Issue: CI Builds using Docker are failing conditionally. Gitlab type: Self-Hosted (paid) Gitlab version: 12.6.2-ee Docker image: Locally built docker image (Debian Buster w/PHP7.4) Notes: Previous CI/Docker images continue to work properly.
I’m working on a new CI/Deployment, which requires we upgrade our (local) Docker images we use.
I’ve built a new Debian Buster image the same way we’ve done previously for older OS versions.
Added a new runner, similar to all our others (30+), didn’t work initially, same HTTP 443 as described below.
While attempting to debug the issue, I noticed if I was actively running the container while the job processed, it succeeded.

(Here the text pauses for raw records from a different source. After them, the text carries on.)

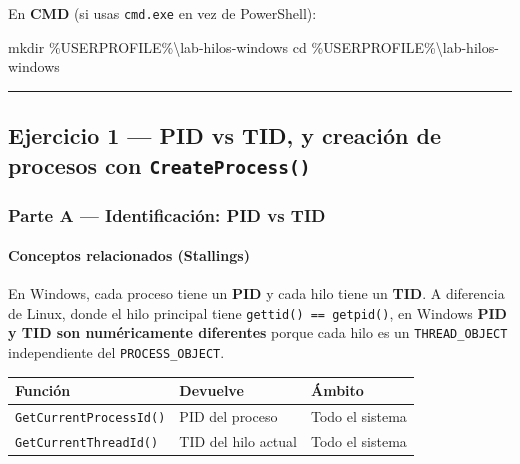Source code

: \documentclass[
  spanish,
]{article}
\newenvironment{Shaded}{}{}
\newcommand{\BuiltInTok}[1]{\textcolor[rgb]{0.00,0.50,0.00}{#1}}
\newcommand{\NormalTok}[1]{#1}
\newcommand{\PreprocessorTok}[1]{\textcolor[rgb]{0.74,0.48,0.00}{#1}}
\newcommand{\VariableTok}[1]{\textcolor[rgb]{0.10,0.09,0.49}{#1}}
\newcounter{none} %
\begin{document}
En \textbf{CMD} (si usas \texttt{cmd.exe} en vez de PowerShell):

\begin{Shaded}
\begin{Highlighting}[]
\BuiltInTok{mkdir} \PreprocessorTok{\%}\VariableTok{USERPROFILE}\PreprocessorTok{\%}\NormalTok{\textbackslash{}lab{-}hilos{-}windows}
\BuiltInTok{cd} \PreprocessorTok{\%}\VariableTok{USERPROFILE}\PreprocessorTok{\%}\NormalTok{\textbackslash{}lab{-}hilos{-}windows}
\end{Highlighting}
\end{Shaded}

\begin{center}\rule{0.5\linewidth}{0.5pt}\end{center}

\subsection{\texorpdfstring{Ejercicio 1 --- PID vs TID, y creación de
procesos con
\texttt{CreateProcess()}}{Ejercicio 1 --- PID vs TID, y creación de procesos con CreateProcess()}}\label{ejercicio-1-pid-vs-tid-y-creaciuxf3n-de-procesos-con-createprocess}

\subsubsection{Parte A --- Identificación: PID vs
TID}\label{parte-a-identificaciuxf3n-pid-vs-tid}

\paragraph{Conceptos relacionados
(Stallings)}\label{conceptos-relacionados-stallings}

En Windows, cada proceso tiene un \textbf{PID} y cada hilo tiene un
\textbf{TID}. A diferencia de Linux, donde el hilo principal tiene
\texttt{gettid()\ ==\ getpid()}, en Windows \textbf{PID y TID son
numéricamente diferentes} porque cada hilo es un \texttt{THREAD\_OBJECT}
independiente del \texttt{PROCESS\_OBJECT}.

{\def\LTcaptype{none} %
\begin{longtable}[]{@{}lll@{}}
\toprule\noalign{}
Función & Devuelve & Ámbito \\
\midrule\noalign{}
\endhead
\bottomrule\noalign{}
\endlastfoot
\texttt{GetCurrentProcessId()} & PID del proceso & Todo el sistema \\
\texttt{GetCurrentThreadId()} & TID del hilo actual & Todo el sistema \\
\end{longtable}
}
\end{document}
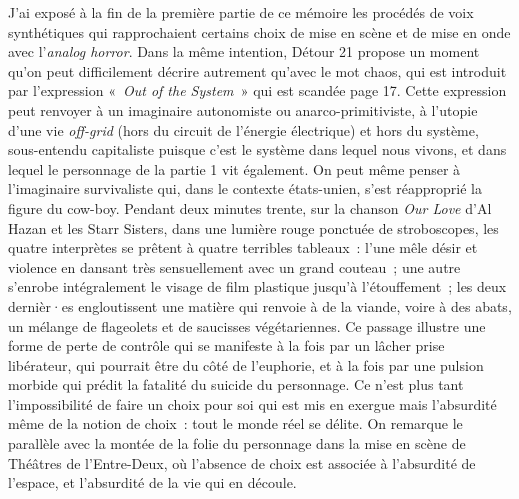 \documentclass[
]{article}
\begin{document}
J'ai exposé à la fin de la première partie de ce mémoire les procédés de voix synthétiques qui rapprochaient certains choix de mise en scène et de mise en onde avec l'\emph{analog horror}. Dans la même intention, Détour 21 propose un moment qu'on peut difficilement décrire autrement qu'avec le mot chaos, qui est introduit par l'expression «~\emph{Out of the System~}» qui est scandée page 17. Cette expression peut renvoyer à un imaginaire autonomiste ou anarco-primitiviste, à l'utopie d'une vie \emph{off-grid} (hors du circuit de l'énergie électrique) et hors du système, sous-entendu capitaliste puisque c'est le système dans lequel nous vivons, et dans lequel le personnage de la partie 1 vit également. On peut même penser à l'imaginaire survivaliste qui, dans le contexte états-unien, s'est réapproprié la figure du cow-boy. Pendant deux minutes trente, sur la chanson \emph{Our Love }d'Al Hazan et les Starr Sisters, dans une lumière rouge ponctuée de stroboscopes, les quatre interprètes se prêtent à quatre terribles tableaux~: l'une mêle désir et violence en dansant très sensuellement avec un grand couteau~; une autre s'enrobe intégralement le visage de film plastique jusqu'à l'étouffement~; les deux dernièr·es engloutissent une matière qui renvoie à de la viande, voire à des abats, un mélange de flageolets et de saucisses végétariennes. Ce passage illustre une forme de perte de contrôle qui se manifeste à la fois par un lâcher prise libérateur, qui pourrait être du côté de l'euphorie, et à la fois par une pulsion morbide qui prédit la fatalité du suicide du personnage. Ce n'est plus tant l'impossibilité de faire un choix pour soi qui est mis en exergue mais l'absurdité même de la notion de choix~: tout le monde réel se délite. On remarque le parallèle avec la montée de la folie du personnage dans la mise en scène de Théâtres de l'Entre-Deux, où l'absence de choix est associée à l'absurdité de l'espace, et l'absurdité de la vie qui en découle.
\end{document}
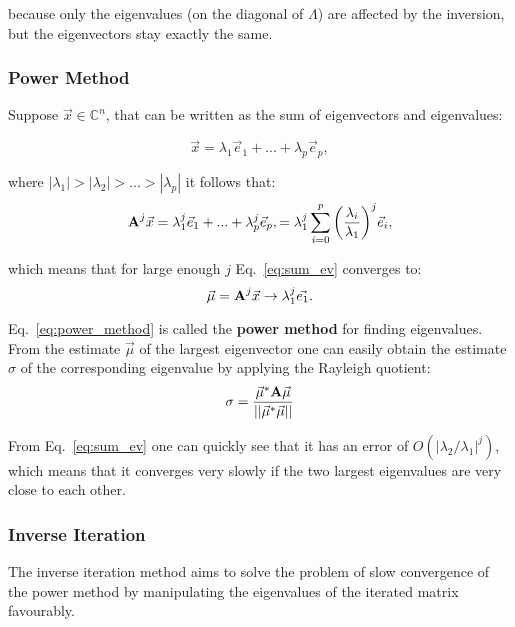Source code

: because only the eigenvalues (on the diagonal of $\Lambda$) are affected by
the inversion, but the eigenvectors stay exactly the same.


\subsubsection{Power Method}
\label{ssub:power_method}
Suppose $\vec{x} \in \mathbb{C} ^n$, that can be written as the sum of eigenvectors
and eigenvalues:

\begin{equation}
  \vec{x} = \lambda_1\vec{e}_1 + ... + \lambda_p\vec{e}_p,
\end{equation}

where $|\lambda_1| > |\lambda_2| > ... > |\lambda_p|$ it follows that:
\begin{equation}
  \label{eq:sum_ev}
  \boldsymbol{\textbf{A}}^j \vec{x} = \lambda_1^j\vec{e}_1 + ... + \lambda_p^j\vec{e}_p,
  =  \lambda_1^j \sum_{i=0}^{p} \bigg(\frac{\lambda_i}{\lambda_1}\bigg)^j \vec{e}_i,
\end{equation}

which means that for large enough $j$ Eq.~\ref{eq:sum_ev} converges to:
\begin{equation}
  \label{eq:power_method}
  \vec{\mu} = \boldsymbol{\textbf{A}}^j \vec{x} \rightarrow \lambda_1^j \vec{e_1}.
\end{equation}

Eq.~\ref{eq:power_method} is called the \textbf{power method} for finding eigenvalues.
From the estimate $\vec{\mu}$ of the largest eigenvector one can easily obtain the estimate
$\sigma$ of the corresponding eigenvalue by applying the Rayleigh quotient:
\begin{equation}
  \label{eq:rayleigh_quotient}
  \sigma = \frac{\vec{\mu}^* \boldsymbol{\textbf{A}} \vec{\mu}}{||\vec{\mu}^* \vec{\mu}||}
\end{equation}

From Eq.~\ref{eq:sum_ev} one can quickly see that it has an error of $O(|\lambda_2/\lambda_1|^j)$,
which means that it converges very slowly if the two largest eigenvalues are very
close to each other.


\subsubsection{Inverse Iteration}
\label{ssub:inverse_iteration}
The inverse iteration method aims to solve the problem of slow convergence of the
power method by manipulating the eigenvalues of the iterated matrix favourably.

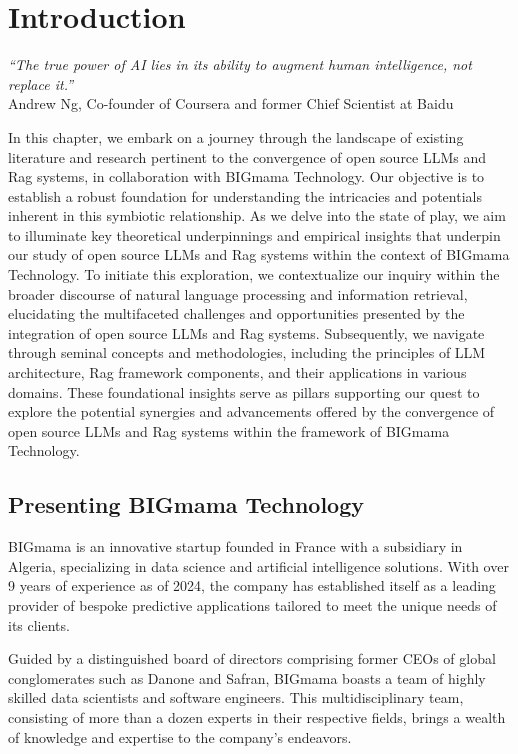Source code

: \chapter{Introduction}

\begin{flushright}
    \small{\textit{``The true power of AI lies in its ability to augment human intelligence, not replace it.''}\\
        Andrew Ng, Co-founder of Coursera and former Chief Scientist at Baidu}
\end{flushright}

In this chapter, we embark on a journey through the landscape of existing literature and research pertinent to the convergence of open source LLMs and Rag systems, in collaboration with BIGmama Technology. Our objective is to establish a robust foundation for understanding the intricacies and potentials inherent in this symbiotic relationship. As we delve into the state of play, we aim to illuminate key theoretical underpinnings and empirical insights that underpin our study of open source LLMs and Rag systems within the context of BIGmama Technology. To initiate this exploration, we contextualize our inquiry within the broader discourse of natural language processing and information retrieval, elucidating the multifaceted challenges and opportunities presented by the integration of open source LLMs and Rag systems. Subsequently, we navigate through seminal concepts and methodologies, including the principles of LLM architecture, Rag framework components, and their applications in various domains. These foundational insights serve as pillars supporting our quest to explore the potential synergies and advancements offered by the convergence of open source LLMs and Rag systems within the framework of BIGmama Technology.

\section{Presenting BIGmama Technology}

BIGmama is an innovative startup founded in France with a subsidiary in Algeria, specializing in data science and artificial intelligence solutions. With over 9 years of experience as of 2024, the company has established itself as a leading provider of bespoke predictive applications tailored to meet the unique needs of its clients.

Guided by a distinguished board of directors comprising former CEOs of global conglomerates such as Danone and Safran, BIGmama boasts a team of highly skilled data scientists and software engineers. This multidisciplinary team, consisting of more than a dozen experts in their respective fields, brings a wealth of knowledge and expertise to the company's endeavors.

Example: gitlab-host:~# docker run -it --rm buster-php74 bash
Retry the pipeline that had been failing, results in success.

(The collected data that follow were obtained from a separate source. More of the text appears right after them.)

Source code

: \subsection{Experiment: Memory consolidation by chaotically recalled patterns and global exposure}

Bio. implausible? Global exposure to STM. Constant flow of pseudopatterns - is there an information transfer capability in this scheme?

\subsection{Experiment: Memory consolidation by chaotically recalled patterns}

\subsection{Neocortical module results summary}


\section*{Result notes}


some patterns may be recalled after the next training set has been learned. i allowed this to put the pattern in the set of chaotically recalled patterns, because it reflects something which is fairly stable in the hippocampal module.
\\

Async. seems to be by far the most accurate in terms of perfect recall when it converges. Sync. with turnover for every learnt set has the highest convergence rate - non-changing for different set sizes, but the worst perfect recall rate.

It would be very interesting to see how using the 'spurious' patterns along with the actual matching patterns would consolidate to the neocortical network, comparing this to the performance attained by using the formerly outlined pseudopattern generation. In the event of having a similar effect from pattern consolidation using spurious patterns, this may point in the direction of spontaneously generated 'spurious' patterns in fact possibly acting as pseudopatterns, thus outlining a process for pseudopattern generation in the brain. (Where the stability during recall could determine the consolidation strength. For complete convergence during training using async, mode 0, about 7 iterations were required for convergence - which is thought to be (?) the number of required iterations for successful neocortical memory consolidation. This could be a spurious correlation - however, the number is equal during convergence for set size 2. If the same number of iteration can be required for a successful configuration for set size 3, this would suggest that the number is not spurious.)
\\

Now, logout of the container mentioned above, retry the pipeline, it will fail with HTTP 443:
fatal: unable to access 'https://gitlab.example.com/project/project-api.git/': Failed to connect to gitlab.example.com port 443: Connection refused
Since you are not specifying the image keyword here, I’d say that this is run via the shell executor, and not in Docker itself. The GitLab runner config.toml would be interesting here.
If you start your Docker container once, it highly likely maps ports to the host system (80, 443) and then the CI pipeline succeeds. If you stop the container, service ports are gone.
If you add the following to your script section, it shows where this is executed.
Hmm, we don’t specify “image” in any of our others, but I went ahead and added it for good measure (it is specified in the config.toml), but no change in the behavior.
FWIW, this is identical to our other runners with the exception of name/token/image
+ eval 'echo "Running on $(hostname) via <gitlab host>..."
'
+++ hostname
++ echo 'Running on runner-xxxxxxx-project-759-concurrent-0 via <gitlab hostname>...'
Running on runner-xxxxxxx-project-759-concurrent-0 via <gitlab hostname>...
+ exit 0
when I see the message below I would strait guess there is a connection issue. Have you checked the DNS - may be just run a curl or ping to the repository URL?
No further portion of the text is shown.